▸ Exercise objective
Check each line of the data for "begin", and copy the ones that have it.

▸ Input records
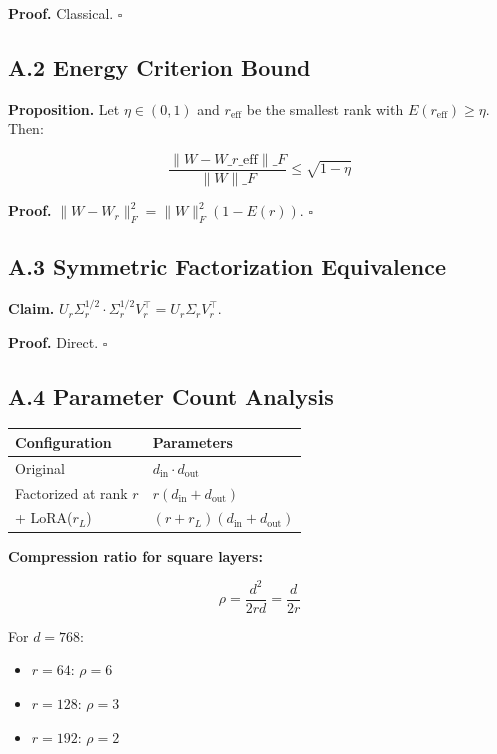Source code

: \textbf{Proof.} Classical. $\square$

\subsection{A.2 Energy Criterion Bound}

\textbf{Proposition.} Let $\eta \in (0, 1)$ and $r_\text{eff}$ be the smallest 
rank with $E(r_\text{eff}) \geq \eta$. Then:

\[
\frac{\|W - W\_{r\_\text{eff}}\|\_F}{\|W\|\_F} \leq \sqrt{1 - \eta}
\tag{A.2}
\]

\textbf{Proof.} $\|W - W_r\|_F^2 = \|W\|_F^2(1 - E(r))$. $\square$

\subsection{A.3 Symmetric Factorization Equivalence}

\textbf{Claim.} $U_r \Sigma_r^{1/2} \cdot \Sigma_r^{1/2} V_r^\top = U_r \Sigma_r V_r^\top$.

\textbf{Proof.} Direct. $\square$

\subsection{A.4 Parameter Count Analysis}

\begin{table}[H]
\centering
\small
\begin{tabular}{ll}
\toprule
\textbf{Configuration} & \textbf{Parameters} \\
\midrule
Original & $d_\text{in} \cdot d_\text{out}$ \\
Factorized at rank $r$ & $r(d_\text{in} + d_\text{out})$ \\
+ LoRA($r_L$) & $(r + r_L)(d_\text{in} + d_\text{out})$ \\
\bottomrule
\end{tabular}
\end{table}

\textbf{Compression ratio for square layers:}

\[
\rho = \frac{d^2}{2rd} = \frac{d}{2r}
\tag{A.3}
\]

For $d = 768$:
\begin{itemize}
\item $r = 64$: $\rho = 6$
\item $r = 128$: $\rho = 3$
\item $r = 192$: $\rho = 2$

\end{itemize}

▸ Answer space
\begin{table}[H]
\begin{tabular}{ll}
\begin{itemize}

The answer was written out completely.